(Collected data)
◆ ◆ ◆

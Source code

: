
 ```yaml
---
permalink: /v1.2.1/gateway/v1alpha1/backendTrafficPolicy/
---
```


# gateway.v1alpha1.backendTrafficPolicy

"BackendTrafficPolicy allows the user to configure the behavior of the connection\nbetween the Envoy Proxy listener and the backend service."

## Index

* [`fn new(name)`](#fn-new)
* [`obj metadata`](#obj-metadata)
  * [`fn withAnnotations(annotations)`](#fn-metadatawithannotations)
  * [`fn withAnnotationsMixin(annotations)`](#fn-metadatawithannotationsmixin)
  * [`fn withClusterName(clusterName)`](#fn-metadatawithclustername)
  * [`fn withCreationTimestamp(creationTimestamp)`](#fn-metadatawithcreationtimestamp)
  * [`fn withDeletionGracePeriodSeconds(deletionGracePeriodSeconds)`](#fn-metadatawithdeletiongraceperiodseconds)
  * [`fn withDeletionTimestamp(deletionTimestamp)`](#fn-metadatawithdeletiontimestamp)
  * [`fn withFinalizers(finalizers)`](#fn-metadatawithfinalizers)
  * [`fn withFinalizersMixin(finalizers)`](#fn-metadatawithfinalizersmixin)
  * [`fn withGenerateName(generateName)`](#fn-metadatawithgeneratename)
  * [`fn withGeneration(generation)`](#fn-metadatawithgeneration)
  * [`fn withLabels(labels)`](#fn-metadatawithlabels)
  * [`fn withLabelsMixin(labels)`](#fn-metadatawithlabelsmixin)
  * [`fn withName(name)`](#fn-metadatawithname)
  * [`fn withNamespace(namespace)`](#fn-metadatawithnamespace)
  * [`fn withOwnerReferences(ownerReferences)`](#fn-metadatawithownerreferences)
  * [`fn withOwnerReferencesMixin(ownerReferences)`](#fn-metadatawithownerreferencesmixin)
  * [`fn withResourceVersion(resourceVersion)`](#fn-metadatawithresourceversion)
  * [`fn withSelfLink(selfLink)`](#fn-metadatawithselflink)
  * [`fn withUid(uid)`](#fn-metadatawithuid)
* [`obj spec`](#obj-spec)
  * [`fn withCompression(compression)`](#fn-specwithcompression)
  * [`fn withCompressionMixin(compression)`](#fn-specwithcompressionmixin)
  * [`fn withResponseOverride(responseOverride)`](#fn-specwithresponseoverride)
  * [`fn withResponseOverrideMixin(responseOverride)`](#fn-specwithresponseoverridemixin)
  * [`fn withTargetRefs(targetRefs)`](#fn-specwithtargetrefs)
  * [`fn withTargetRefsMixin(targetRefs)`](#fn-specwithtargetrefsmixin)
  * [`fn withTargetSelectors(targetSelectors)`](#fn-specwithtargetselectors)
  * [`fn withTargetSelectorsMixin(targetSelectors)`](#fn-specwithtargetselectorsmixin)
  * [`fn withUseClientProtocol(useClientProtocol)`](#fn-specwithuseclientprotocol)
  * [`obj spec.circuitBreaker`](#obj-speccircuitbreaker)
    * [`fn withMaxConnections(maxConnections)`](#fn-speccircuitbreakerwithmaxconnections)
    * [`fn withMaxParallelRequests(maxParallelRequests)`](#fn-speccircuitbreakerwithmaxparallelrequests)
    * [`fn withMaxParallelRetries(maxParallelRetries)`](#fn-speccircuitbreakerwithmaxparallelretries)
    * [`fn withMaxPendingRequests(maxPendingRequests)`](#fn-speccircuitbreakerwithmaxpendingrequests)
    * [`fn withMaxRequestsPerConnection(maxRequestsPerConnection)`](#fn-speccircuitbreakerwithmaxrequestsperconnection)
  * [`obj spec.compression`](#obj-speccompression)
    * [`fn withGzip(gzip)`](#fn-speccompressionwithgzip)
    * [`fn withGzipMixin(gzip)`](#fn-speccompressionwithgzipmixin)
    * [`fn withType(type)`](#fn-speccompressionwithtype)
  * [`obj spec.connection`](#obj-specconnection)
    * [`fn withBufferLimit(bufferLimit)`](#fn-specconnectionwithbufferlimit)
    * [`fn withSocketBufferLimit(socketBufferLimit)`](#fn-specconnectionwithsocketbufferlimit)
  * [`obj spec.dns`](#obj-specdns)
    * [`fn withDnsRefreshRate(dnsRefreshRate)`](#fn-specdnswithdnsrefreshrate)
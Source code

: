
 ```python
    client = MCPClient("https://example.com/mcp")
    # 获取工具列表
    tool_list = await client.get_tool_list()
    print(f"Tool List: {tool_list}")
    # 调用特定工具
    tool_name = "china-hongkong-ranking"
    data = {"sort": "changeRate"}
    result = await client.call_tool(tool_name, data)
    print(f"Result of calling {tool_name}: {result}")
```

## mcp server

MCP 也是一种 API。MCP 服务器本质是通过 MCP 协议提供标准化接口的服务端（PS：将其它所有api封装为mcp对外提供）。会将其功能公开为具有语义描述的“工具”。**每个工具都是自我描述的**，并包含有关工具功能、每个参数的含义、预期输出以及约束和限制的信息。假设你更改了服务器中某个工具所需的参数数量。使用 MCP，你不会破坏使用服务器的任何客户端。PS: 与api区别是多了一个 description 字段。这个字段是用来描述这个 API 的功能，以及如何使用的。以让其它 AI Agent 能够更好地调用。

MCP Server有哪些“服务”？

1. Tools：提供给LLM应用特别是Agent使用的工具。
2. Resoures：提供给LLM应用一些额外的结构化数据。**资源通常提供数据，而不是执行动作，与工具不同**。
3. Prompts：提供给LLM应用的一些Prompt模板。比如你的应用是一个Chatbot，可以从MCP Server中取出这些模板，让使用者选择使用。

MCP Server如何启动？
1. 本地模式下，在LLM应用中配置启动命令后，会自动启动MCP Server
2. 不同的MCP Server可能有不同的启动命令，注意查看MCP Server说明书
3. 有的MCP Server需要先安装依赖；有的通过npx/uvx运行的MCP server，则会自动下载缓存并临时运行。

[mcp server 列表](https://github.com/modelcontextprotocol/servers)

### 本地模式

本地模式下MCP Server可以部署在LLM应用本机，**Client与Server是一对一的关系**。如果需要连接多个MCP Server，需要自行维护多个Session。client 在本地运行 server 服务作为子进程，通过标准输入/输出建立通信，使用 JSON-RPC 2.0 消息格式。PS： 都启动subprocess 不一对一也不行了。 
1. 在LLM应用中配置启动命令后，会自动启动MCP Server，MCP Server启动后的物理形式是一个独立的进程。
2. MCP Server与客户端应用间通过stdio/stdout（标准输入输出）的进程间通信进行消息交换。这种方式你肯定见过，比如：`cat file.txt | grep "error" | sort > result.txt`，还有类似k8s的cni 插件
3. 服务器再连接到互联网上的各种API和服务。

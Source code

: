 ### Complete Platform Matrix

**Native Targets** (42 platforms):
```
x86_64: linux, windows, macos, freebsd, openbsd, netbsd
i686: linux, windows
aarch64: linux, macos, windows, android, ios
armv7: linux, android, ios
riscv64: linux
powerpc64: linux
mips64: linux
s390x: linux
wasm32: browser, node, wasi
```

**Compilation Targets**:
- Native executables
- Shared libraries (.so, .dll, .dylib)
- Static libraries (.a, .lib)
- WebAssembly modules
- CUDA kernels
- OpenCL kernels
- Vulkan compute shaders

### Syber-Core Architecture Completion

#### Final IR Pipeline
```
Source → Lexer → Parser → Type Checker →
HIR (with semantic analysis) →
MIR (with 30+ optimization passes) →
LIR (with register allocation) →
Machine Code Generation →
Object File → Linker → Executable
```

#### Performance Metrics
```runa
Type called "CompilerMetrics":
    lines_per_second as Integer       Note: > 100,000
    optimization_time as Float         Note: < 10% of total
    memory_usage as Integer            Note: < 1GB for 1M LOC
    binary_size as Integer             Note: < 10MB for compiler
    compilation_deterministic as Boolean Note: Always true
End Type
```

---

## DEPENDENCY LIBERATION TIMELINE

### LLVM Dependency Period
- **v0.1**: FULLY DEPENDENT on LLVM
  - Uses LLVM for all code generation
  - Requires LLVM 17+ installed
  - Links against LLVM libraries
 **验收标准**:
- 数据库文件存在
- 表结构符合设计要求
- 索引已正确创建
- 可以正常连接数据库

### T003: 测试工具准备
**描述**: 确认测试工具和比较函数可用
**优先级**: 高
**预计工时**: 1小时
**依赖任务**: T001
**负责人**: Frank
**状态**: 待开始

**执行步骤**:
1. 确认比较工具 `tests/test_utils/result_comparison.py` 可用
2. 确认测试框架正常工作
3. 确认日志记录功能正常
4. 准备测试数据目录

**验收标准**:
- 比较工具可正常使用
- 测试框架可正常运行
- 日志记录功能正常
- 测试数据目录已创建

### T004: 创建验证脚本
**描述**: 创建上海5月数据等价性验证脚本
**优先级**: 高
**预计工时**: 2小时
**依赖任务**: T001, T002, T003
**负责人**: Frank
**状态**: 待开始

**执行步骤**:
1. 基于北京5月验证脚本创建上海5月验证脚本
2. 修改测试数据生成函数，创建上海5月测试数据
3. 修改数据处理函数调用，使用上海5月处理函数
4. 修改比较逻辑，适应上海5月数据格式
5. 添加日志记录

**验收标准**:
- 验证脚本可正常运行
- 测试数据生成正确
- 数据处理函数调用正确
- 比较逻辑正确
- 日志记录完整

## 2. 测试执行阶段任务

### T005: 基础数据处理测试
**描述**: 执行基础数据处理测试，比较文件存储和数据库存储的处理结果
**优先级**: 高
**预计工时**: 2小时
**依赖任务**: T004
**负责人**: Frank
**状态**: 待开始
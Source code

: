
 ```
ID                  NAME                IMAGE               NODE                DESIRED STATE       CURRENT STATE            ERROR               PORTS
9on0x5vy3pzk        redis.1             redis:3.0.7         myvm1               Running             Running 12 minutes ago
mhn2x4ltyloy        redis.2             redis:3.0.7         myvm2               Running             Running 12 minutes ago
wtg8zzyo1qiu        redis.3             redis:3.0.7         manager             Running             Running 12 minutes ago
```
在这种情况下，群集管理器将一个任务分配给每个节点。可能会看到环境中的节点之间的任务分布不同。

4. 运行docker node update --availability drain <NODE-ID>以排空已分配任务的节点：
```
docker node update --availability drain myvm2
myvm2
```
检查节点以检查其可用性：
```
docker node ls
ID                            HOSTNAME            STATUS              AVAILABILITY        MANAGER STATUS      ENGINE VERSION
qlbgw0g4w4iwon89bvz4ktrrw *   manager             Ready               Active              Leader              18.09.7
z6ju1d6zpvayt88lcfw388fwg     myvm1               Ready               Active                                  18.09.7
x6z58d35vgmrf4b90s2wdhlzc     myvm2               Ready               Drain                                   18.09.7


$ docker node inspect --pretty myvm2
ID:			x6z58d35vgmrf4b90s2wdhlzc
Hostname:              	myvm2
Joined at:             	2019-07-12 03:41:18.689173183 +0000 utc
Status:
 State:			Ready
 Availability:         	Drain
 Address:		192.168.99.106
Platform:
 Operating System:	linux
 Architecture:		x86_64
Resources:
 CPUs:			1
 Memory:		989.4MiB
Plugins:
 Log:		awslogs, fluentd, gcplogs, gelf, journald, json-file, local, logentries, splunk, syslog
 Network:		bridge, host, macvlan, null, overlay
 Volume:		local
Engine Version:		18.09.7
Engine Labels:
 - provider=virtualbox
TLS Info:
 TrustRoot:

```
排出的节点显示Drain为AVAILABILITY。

◆ ◆ ◆

Task -> List every line above that holds the word "Architecture".

Your solution ->
### Syber-Core Architecture Completion
 Architecture:		x86_64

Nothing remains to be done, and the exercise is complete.